Equally important has been the human dimension of this transformation. KMIO invested in capacity building and behavioural change, conducting repeated awareness sessions for staff across departments on scientific waste segregation. BBMP line workers were invited to train housekeeping teams in best practices related to segregation, hygiene, and sanitation, ensuring that sustainability became a shared institutional responsibility rather than a standalone project.
The outcomes of this sustained effort have been substantial. Between January 2021 and November 2025, the facility processed:
• 10,89,631 kilograms of food waste,
• 2,80,250 kilograms of garden waste, and
• 3,73,848 kilograms of non-value dry waste, all diverted away from landfills and directed towards energy generation, composting, or recycling streams.
The compost generated through this process now nourishes over 8,000 trees and 800 potted plants across the KMIO campus, enhancing the hospital’s green cover and reinforcing a healing environment for patients and families. Today, KMIO operates with near-zero organic waste to landfill, a rare achievement for a large public-sector tertiary care hospital in India.
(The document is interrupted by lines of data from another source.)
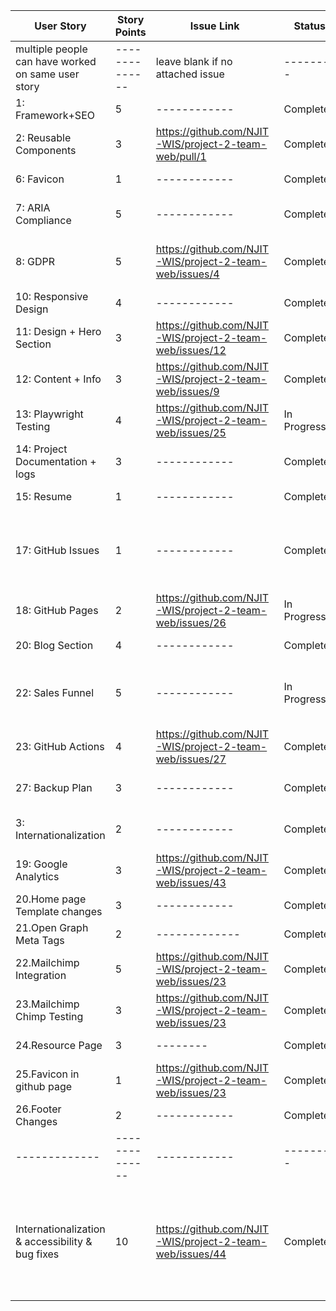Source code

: | User Story | Story Points | Issue Link | Status | Assigned To | Assigned On | Completed On | Status Notes |
|-------------|--------------|------------|--------|-------------|-------------|--------------|--------------|
|multiple people can have worked on same user story|--------------|leave blank if no attached issue|--------|-------------|-------------|------------|optional|
|1: Framework+SEO|5|------------|Completed|Tanner|April 18|April 27|--------------|
|2: Reusable Components|3|https://github.com/NJIT-WIS/project-2-team-web/pull/1|Completed|Tanner|April 18|April 27|--------------|
|6: Favicon|1|------------|Completed|Tanner|May 6|May 6|--------------|
|7: ARIA Compliance|5|------------|Completed|Tanner|April 19|April 27|This was for the navbar|--------------|
|8: GDPR|5|https://github.com/NJIT-WIS/project-2-team-web/issues/4|Completed|Tanner|May 5|May 6|Privacy Policy Popup + Page|--------------|
|10: Responsive Design|4|------------|Completed|Tanner|April 18|April 28|--------------|--------------|
|11: Design + Hero Section|3|https://github.com/NJIT-WIS/project-2-team-web/issues/12|Completed|Tanner|April 26|April 28|--------------|--------------|
|12: Content + Info|3|https://github.com/NJIT-WIS/project-2-team-web/issues/9|Completed|Tanner|May 5|May 6|--------------|--------------|
|13: Playwright Testing|4|https://github.com/NJIT-WIS/project-2-team-web/issues/25|In Progress|Tanner|April 18|Now|--------------|--------------|
|14: Project Documentation + logs|3|------------|Completed|Tanner|April 10|April 12|--------------|--------------|
|15: Resume|1|------------|Completed|Tanner|May 6|May 7|--------------|--------------|
|17: GitHub Issues|1|------------|Completed|Tanner|April 10|April 12|I set up project board with stages (no issue templates)|--------------|
|18: GitHub Pages|2|https://github.com/NJIT-WIS/project-2-team-web/issues/26|In Progress|Tanner|April 10|Now|--------------|--------------|
|20: Blog Section|4|------------|Completed|Tanner|April 18|April 27|--------------|--------------|
|22: Sales Funnel|5|------------|In Progress|Tanner|April 18|Now|Still creating playwright tests for each step|--------------|
|23: GitHub Actions|4|https://github.com/NJIT-WIS/project-2-team-web/issues/27|Completed|Tanner|April 10|May 5|--------------|--------------|
|27: Backup Plan|3|------------|Completed|Tanner|May 6|May 6|In our project's wiki|--------------|
|3: Internationalization|2|------------|Completed|Tanner|May 7|May 7|Fixed Major Bugs|--------------|
|19: Google Analytics|3|https://github.com/NJIT-WIS/project-2-team-web/issues/43|Completed|Tanner|May 7|May 7|--------------|--------------|
|20.Home page Template changes|3|------------|Completed|Srikavya|April 18|April 20|--------------|--------------|
|21.Open Graph Meta Tags|2|-------------|Completed|Srikavya|May 1|May 2|Completed|--------------|
|22.Mailchimp Integration|5|https://github.com/NJIT-WIS/project-2-team-web/issues/23|Completed|Srikavya|May 6|May 7|--------------|--------------|
|23.Mailchimp Chimp Testing|3|https://github.com/NJIT-WIS/project-2-team-web/issues/23|Completed|Srikavya|May 6|May 7|--------------|-------------|
|24.Resource Page|3|--------|Completed|Srikavya|May 1|May 2|--------------|--------------|
|25.Favicon in github page|1|https://github.com/NJIT-WIS/project-2-team-web/issues/23|Completed|Srikavya|May 1|May 2|-------------|-------------|
|26.Footer Changes|2|------------|Completed|Srikavya|May 1|May 2|--------------|--------------|
|-------------|--------------|------------|--------|-------------|-------------|--------------|--------------|--------------|
|Internationalization & accessibility & bug fixes|10|https://github.com/NJIT-WIS/project-2-team-web/issues/44|Completed||Akshay|May 07|Fixed the bug which caused the default homepage to be in german--------------|
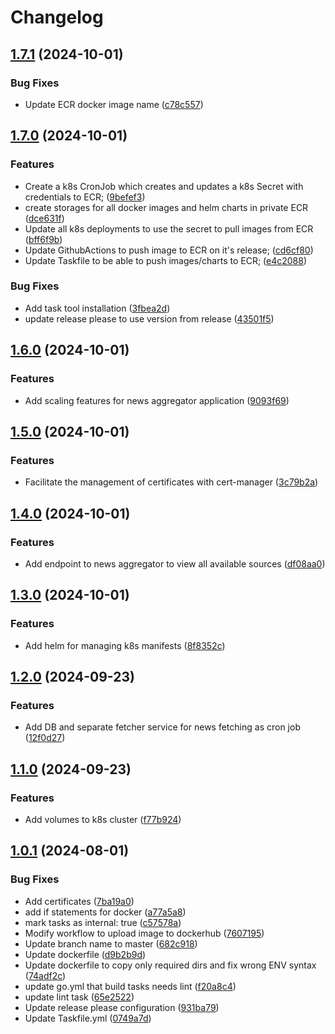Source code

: # Changelog

## [1.7.1](https://github.com/antonchaban/news-aggregator/compare/news-alligator@v1.7.0...news-alligator@v1.7.1) (2024-10-01)


### Bug Fixes

* Update ECR docker image name ([c78c557](https://github.com/antonchaban/news-aggregator/commit/c78c557cb16cc70e85c3842c7a3170dd42d8b0c0))

## [1.7.0](https://github.com/antonchaban/news-aggregator/compare/news-alligator@v1.6.0...news-alligator@v1.7.0) (2024-10-01)


### Features

* Create a k8s CronJob which creates and updates a k8s Secret with credentials to ECR; ([9befef3](https://github.com/antonchaban/news-aggregator/commit/9befef3b3affcbb3ada0bd6c0a3aaacf17e6f00f))
* create storages for all docker images and helm charts in private ECR ([dce631f](https://github.com/antonchaban/news-aggregator/commit/dce631f77aa4ccbbc23ad79cb6f69786b9f56f87))
* Update all k8s deployments to use the secret to pull images from ECR ([bff6f9b](https://github.com/antonchaban/news-aggregator/commit/bff6f9bec55fa7ce6a3f1d4475c74d3f5007941c))
* Update GithubActions to push image to ECR on it's release; ([cd6cf80](https://github.com/antonchaban/news-aggregator/commit/cd6cf800964c45d72b5e367acd52087e13b1b5aa))
* Update Taskfile to be able to push images/charts to ECR; ([e4c2088](https://github.com/antonchaban/news-aggregator/commit/e4c2088daf40aeb7fb2aa3002662fe25f5f25075))


### Bug Fixes

* Add task tool installation ([3fbea2d](https://github.com/antonchaban/news-aggregator/commit/3fbea2d8cdf9d116df4bd26db0c03add36bb2371))
* update release please to use version from release ([43501f5](https://github.com/antonchaban/news-aggregator/commit/43501f5be47d8d8a1e96805957e793d03214ec58))

## [1.6.0](https://github.com/antonchaban/news-aggregator/compare/news-alligator@v1.5.0...news-alligator@v1.6.0) (2024-10-01)


### Features

* Add scaling features for news aggregator application ([9093f69](https://github.com/antonchaban/news-aggregator/commit/9093f69944fb2584632705f5926828ec141565e5))

## [1.5.0](https://github.com/antonchaban/news-aggregator/compare/news-alligator@v1.4.0...news-alligator@v1.5.0) (2024-10-01)


### Features

* Facilitate the management of certificates with cert-manager ([3c79b2a](https://github.com/antonchaban/news-aggregator/commit/3c79b2acff8d716bd7a6ba70d40c35931ca39f3f))

## [1.4.0](https://github.com/antonchaban/news-aggregator/compare/news-alligator@v1.3.0...news-alligator@v1.4.0) (2024-10-01)


### Features

* Add endpoint to news aggregator to view all available sources ([df08aa0](https://github.com/antonchaban/news-aggregator/commit/df08aa02cf9f1e98e665344862fdbc73b904d44e))

## [1.3.0](https://github.com/antonchaban/news-aggregator/compare/news-alligator@v1.2.0...news-alligator@v1.3.0) (2024-10-01)


### Features

* Add helm for managing k8s manifests ([8f8352c](https://github.com/antonchaban/news-aggregator/commit/8f8352c3cb42ddb6f92b807d6783557506ff976f))

## [1.2.0](https://github.com/antonchaban/news-aggregator/compare/news-alligator@v1.1.0...news-alligator@v1.2.0) (2024-09-23)


### Features

* Add DB and separate fetcher service for news fetching as cron job ([12f0d27](https://github.com/antonchaban/news-aggregator/commit/12f0d27d2c8a38964b44cdb0407e8f61d5fc8eb5))

## [1.1.0](https://github.com/antonchaban/news-aggregator/compare/news-alligator@v1.0.1...news-alligator@v1.1.0) (2024-09-23)


### Features

* Add volumes to k8s cluster ([f77b924](https://github.com/antonchaban/news-aggregator/commit/f77b9245fc4e5eb45100addb096dfc1519948a2a))

## [1.0.1](https://github.com/antonchaban/news-aggregator/compare/news-alligator-v1.0.0...news-alligator@v1.0.1) (2024-08-01)


### Bug Fixes

* Add certificates ([7ba19a0](https://github.com/antonchaban/news-aggregator/commit/7ba19a04825e9feb7e2ffc0b2d035bf63b3a8649))
* add if statements for docker ([a77a5a8](https://github.com/antonchaban/news-aggregator/commit/a77a5a815f5f0894f8532492187d1e47f7691d04))
* mark tasks as internal: true ([c57578a](https://github.com/antonchaban/news-aggregator/commit/c57578a4eb90a5fb8a6a18eb3b51217a1d6adbb1))
* Modify workflow to upload image to dockerhub ([7607195](https://github.com/antonchaban/news-aggregator/commit/7607195f4752b1667f399a823d1976f9ef7374ec))
* Update branch name to master ([682c918](https://github.com/antonchaban/news-aggregator/commit/682c91847702627cae52e2e8a3bd5821c691e686))
* Update dockerfile ([d9b2b9d](https://github.com/antonchaban/news-aggregator/commit/d9b2b9d4010bffe8f050ec51b30e8c8c84426a80))
* Update dockerfile to copy only required dirs and fix wrong ENV syntax ([74adf2c](https://github.com/antonchaban/news-aggregator/commit/74adf2cc8e7288f4bfc2b4a9967b1ea619347347))
* update go.yml that build tasks needs lint ([f20a8c4](https://github.com/antonchaban/news-aggregator/commit/f20a8c4da62e08e85f908383ee0eeddfbd3e64fd))
* update lint task ([65e2522](https://github.com/antonchaban/news-aggregator/commit/65e252288a2994bda9d203b9ec5dd78a37255cc4))
* Update release please configuration ([931ba79](https://github.com/antonchaban/news-aggregator/commit/931ba793f40d3ae836ebd929d33c5690207f04f3))
* Update Taskfile.yml ([0749a7d](https://github.com/antonchaban/news-aggregator/commit/0749a7d9201812bae13040db6bce4fbacf06caa3))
This sustained compliance, environmental performance, and governance maturity culminated in 2025, when the Solid Waste Management Facility successfully underwent an independent audit and was awarded the ISO 14001:2015 Environmental Management System Certification. The certification formally recognises KMIO’s adherence to global environmental standards and forms part of the broader Environmental, Social, and Governance (ESG) commitments embedded within the original tender framework. The project’s excellence was further reaffirmed through contract renewals after the second and fourth years of operation.
KMIO’s leadership has described this achievement as a crucial step in aligning cancer care with global environmental stewardship, demonstrating that public healthcare institutions can simultaneously pursue clinical excellence, patient safety, and ecological responsibility. The ISO 14001–certified SWM facility now stands as a model for hospitals across India, illustrating how waste can be transformed into energy, compost, and long-term environmental value.
Through this initiative, the Kidwai Memorial Institute of Oncology has shown that sustainability in healthcare is not an add-on—it is an essential part of building resilient, responsible, and future-ready public healthcare institutions.